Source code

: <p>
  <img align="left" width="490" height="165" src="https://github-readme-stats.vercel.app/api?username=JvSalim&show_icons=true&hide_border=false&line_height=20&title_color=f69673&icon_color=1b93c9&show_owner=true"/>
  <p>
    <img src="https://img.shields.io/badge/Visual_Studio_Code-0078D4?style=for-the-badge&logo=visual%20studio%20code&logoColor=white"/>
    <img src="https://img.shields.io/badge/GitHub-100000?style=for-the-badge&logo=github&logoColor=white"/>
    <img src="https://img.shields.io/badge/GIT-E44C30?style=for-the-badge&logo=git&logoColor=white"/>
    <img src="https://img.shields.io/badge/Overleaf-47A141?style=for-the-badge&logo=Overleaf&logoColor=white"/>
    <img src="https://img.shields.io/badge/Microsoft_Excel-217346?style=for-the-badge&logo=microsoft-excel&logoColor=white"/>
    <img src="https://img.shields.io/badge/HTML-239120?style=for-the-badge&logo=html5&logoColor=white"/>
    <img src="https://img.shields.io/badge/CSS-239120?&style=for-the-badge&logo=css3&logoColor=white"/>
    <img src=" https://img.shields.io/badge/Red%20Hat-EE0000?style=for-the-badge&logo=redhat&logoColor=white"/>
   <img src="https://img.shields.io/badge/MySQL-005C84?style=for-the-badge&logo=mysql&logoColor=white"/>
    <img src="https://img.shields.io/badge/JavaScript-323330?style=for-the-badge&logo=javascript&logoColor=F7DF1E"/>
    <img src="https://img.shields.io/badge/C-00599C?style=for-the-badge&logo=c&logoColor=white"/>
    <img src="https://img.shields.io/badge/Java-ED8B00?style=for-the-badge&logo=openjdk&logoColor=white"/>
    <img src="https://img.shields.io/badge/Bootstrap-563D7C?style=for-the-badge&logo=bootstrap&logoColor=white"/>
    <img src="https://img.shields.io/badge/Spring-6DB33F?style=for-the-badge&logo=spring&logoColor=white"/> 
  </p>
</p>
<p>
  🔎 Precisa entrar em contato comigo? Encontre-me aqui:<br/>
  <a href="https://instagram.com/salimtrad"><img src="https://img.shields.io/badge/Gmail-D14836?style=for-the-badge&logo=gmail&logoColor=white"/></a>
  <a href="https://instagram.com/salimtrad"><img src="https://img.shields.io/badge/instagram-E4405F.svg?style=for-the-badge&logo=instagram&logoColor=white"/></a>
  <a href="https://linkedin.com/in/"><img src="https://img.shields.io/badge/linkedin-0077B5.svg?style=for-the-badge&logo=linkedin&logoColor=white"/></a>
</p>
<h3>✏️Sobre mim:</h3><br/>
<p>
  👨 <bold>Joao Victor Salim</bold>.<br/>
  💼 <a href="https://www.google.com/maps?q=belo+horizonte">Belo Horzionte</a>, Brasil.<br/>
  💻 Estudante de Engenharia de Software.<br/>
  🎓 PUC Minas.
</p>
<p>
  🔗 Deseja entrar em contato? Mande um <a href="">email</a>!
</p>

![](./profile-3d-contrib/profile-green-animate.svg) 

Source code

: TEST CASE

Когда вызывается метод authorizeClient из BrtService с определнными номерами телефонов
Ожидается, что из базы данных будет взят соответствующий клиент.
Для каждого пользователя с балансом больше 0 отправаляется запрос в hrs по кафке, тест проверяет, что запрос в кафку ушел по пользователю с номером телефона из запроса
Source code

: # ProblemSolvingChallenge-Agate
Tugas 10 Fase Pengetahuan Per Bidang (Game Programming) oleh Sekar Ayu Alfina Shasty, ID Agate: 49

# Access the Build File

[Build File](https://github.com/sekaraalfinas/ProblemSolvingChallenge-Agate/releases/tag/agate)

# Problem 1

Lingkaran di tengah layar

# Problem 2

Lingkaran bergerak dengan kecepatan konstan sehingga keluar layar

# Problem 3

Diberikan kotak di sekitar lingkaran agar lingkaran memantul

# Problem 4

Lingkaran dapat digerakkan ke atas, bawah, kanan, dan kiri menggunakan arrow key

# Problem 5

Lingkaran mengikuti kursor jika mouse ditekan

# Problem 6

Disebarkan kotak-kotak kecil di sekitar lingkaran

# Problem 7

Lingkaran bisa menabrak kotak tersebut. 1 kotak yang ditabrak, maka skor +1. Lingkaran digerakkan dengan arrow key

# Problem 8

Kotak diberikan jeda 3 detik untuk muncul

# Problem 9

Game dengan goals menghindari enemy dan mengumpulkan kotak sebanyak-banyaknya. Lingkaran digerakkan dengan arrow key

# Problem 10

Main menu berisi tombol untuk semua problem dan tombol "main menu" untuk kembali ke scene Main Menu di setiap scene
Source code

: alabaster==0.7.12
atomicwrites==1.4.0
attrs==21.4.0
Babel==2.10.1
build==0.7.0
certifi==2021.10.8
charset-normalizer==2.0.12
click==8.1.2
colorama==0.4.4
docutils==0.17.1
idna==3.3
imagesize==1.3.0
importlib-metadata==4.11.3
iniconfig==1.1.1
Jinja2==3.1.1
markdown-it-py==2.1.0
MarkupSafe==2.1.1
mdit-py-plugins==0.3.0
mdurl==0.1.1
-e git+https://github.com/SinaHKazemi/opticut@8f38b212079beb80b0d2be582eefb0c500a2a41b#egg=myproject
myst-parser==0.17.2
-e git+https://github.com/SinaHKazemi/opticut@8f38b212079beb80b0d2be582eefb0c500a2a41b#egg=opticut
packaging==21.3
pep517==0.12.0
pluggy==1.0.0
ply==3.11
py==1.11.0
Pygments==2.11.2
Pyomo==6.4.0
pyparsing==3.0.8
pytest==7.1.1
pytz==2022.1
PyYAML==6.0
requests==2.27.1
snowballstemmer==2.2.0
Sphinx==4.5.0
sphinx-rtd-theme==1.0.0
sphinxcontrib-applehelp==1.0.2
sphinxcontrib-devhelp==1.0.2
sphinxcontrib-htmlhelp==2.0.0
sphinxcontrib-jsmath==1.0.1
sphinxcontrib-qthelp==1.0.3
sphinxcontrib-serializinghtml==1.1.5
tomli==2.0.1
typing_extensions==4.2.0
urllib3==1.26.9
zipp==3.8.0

Your objective: Every record needs to be reproduced exactly, with none skipped.

Written response:
Source code

: <p>
  <img align="left" width="490" height="165" src="https://github-readme-stats.vercel.app/api?username=JvSalim&show_icons=true&hide_border=false&line_height=20&title_color=f69673&icon_color=1b93c9&show_owner=true"/>
  <p>
    <img src="https://img.shields.io/badge/Visual_Studio_Code-0078D4?style=for-the-badge&logo=visual%20studio%20code&logoColor=white"/>
    <img src="https://img.shields.io/badge/GitHub-100000?style=for-the-badge&logo=github&logoColor=white"/>
    <img src="https://img.shields.io/badge/GIT-E44C30?style=for-the-badge&logo=git&logoColor=white"/>
    <img src="https://img.shields.io/badge/Overleaf-47A141?style=for-the-badge&logo=Overleaf&logoColor=white"/>
    <img src="https://img.shields.io/badge/Microsoft_Excel-217346?style=for-the-badge&logo=microsoft-excel&logoColor=white"/>
    <img src="https://img.shields.io/badge/HTML-239120?style=for-the-badge&logo=html5&logoColor=white"/>
    <img src="https://img.shields.io/badge/CSS-239120?&style=for-the-badge&logo=css3&logoColor=white"/>
    <img src=" https://img.shields.io/badge/Red%20Hat-EE0000?style=for-the-badge&logo=redhat&logoColor=white"/>
   <img src="https://img.shields.io/badge/MySQL-005C84?style=for-the-badge&logo=mysql&logoColor=white"/>
    <img src="https://img.shields.io/badge/JavaScript-323330?style=for-the-badge&logo=javascript&logoColor=F7DF1E"/>
    <img src="https://img.shields.io/badge/C-00599C?style=for-the-badge&logo=c&logoColor=white"/>
    <img src="https://img.shields.io/badge/Java-ED8B00?style=for-the-badge&logo=openjdk&logoColor=white"/>
    <img src="https://img.shields.io/badge/Bootstrap-563D7C?style=for-the-badge&logo=bootstrap&logoColor=white"/>
    <img src="https://img.shields.io/badge/Spring-6DB33F?style=for-the-badge&logo=spring&logoColor=white"/> 
  </p>
</p>
<p>
  🔎 Precisa entrar em contato comigo? Encontre-me aqui:<br/>
  <a href="https://instagram.com/salimtrad"><img src="https://img.shields.io/badge/Gmail-D14836?style=for-the-badge&logo=gmail&logoColor=white"/></a>
  <a href="https://instagram.com/salimtrad"><img src="https://img.shields.io/badge/instagram-E4405F.svg?style=for-the-badge&logo=instagram&logoColor=white"/></a>
  <a href="https://linkedin.com/in/"><img src="https://img.shields.io/badge/linkedin-0077B5.svg?style=for-the-badge&logo=linkedin&logoColor=white"/></a>
</p>
<h3>✏️Sobre mim:</h3><br/>
<p>
  👨 <bold>Joao Victor Salim</bold>.<br/>
  💼 <a href="https://www.google.com/maps?q=belo+horizonte">Belo Horzionte</a>, Brasil.<br/>
  💻 Estudante de Engenharia de Software.<br/>
  🎓 PUC Minas.
</p>
<p>
  🔗 Deseja entrar em contato? Mande um <a href="">email</a>!
</p>

![](./profile-3d-contrib/profile-green-animate.svg) 

Source code

: TEST CASE

Когда вызывается метод authorizeClient из BrtService с определнными номерами телефонов
Ожидается, что из базы данных будет взят соответствующий клиент.
Для каждого пользователя с балансом больше 0 отправаляется запрос в hrs по кафке, тест проверяет, что запрос в кафку ушел по пользователю с номером телефона из запроса
Source code

: # ProblemSolvingChallenge-Agate
Tugas 10 Fase Pengetahuan Per Bidang (Game Programming) oleh Sekar Ayu Alfina Shasty, ID Agate: 49

# Access the Build File

[Build File](https://github.com/sekaraalfinas/ProblemSolvingChallenge-Agate/releases/tag/agate)

# Problem 1

Lingkaran di tengah layar

# Problem 2

Lingkaran bergerak dengan kecepatan konstan sehingga keluar layar

# Problem 3

Diberikan kotak di sekitar lingkaran agar lingkaran memantul

# Problem 4

Lingkaran dapat digerakkan ke atas, bawah, kanan, dan kiri menggunakan arrow key

# Problem 5

Lingkaran mengikuti kursor jika mouse ditekan

# Problem 6

Disebarkan kotak-kotak kecil di sekitar lingkaran

# Problem 7

Lingkaran bisa menabrak kotak tersebut. 1 kotak yang ditabrak, maka skor +1. Lingkaran digerakkan dengan arrow key

# Problem 8

Kotak diberikan jeda 3 detik untuk muncul

# Problem 9

Game dengan goals menghindari enemy dan mengumpulkan kotak sebanyak-banyaknya. Lingkaran digerakkan dengan arrow key

# Problem 10

Main menu berisi tombol untuk semua problem dan tombol "main menu" untuk kembali ke scene Main Menu di setiap scene
Source code

: alabaster==0.7.12
atomicwrites==1.4.0
attrs==21.4.0
Babel==2.10.1
build==0.7.0
certifi==2021.10.8
charset-normalizer==2.0.12
click==8.1.2
colorama==0.4.4
docutils==0.17.1
idna==3.3
imagesize==1.3.0
importlib-metadata==4.11.3
iniconfig==1.1.1
Jinja2==3.1.1
markdown-it-py==2.1.0
MarkupSafe==2.1.1
mdit-py-plugins==0.3.0
mdurl==0.1.1
-e git+https://github.com/SinaHKazemi/opticut@8f38b212079beb80b0d2be582eefb0c500a2a41b#egg=myproject
myst-parser==0.17.2
-e git+https://github.com/SinaHKazemi/opticut@8f38b212079beb80b0d2be582eefb0c500a2a41b#egg=opticut
packaging==21.3
pep517==0.12.0
pluggy==1.0.0
ply==3.11
py==1.11.0
Pygments==2.11.2
Pyomo==6.4.0
pyparsing==3.0.8
pytest==7.1.1
pytz==2022.1
PyYAML==6.0
requests==2.27.1
snowballstemmer==2.2.0
Sphinx==4.5.0
sphinx-rtd-theme==1.0.0
sphinxcontrib-applehelp==1.0.2
sphinxcontrib-devhelp==1.0.2
sphinxcontrib-htmlhelp==2.0.0
sphinxcontrib-jsmath==1.0.1
sphinxcontrib-qthelp==1.0.3
sphinxcontrib-serializinghtml==1.1.5
tomli==2.0.1
typing_extensions==4.2.0
urllib3==1.26.9
zipp==3.8.0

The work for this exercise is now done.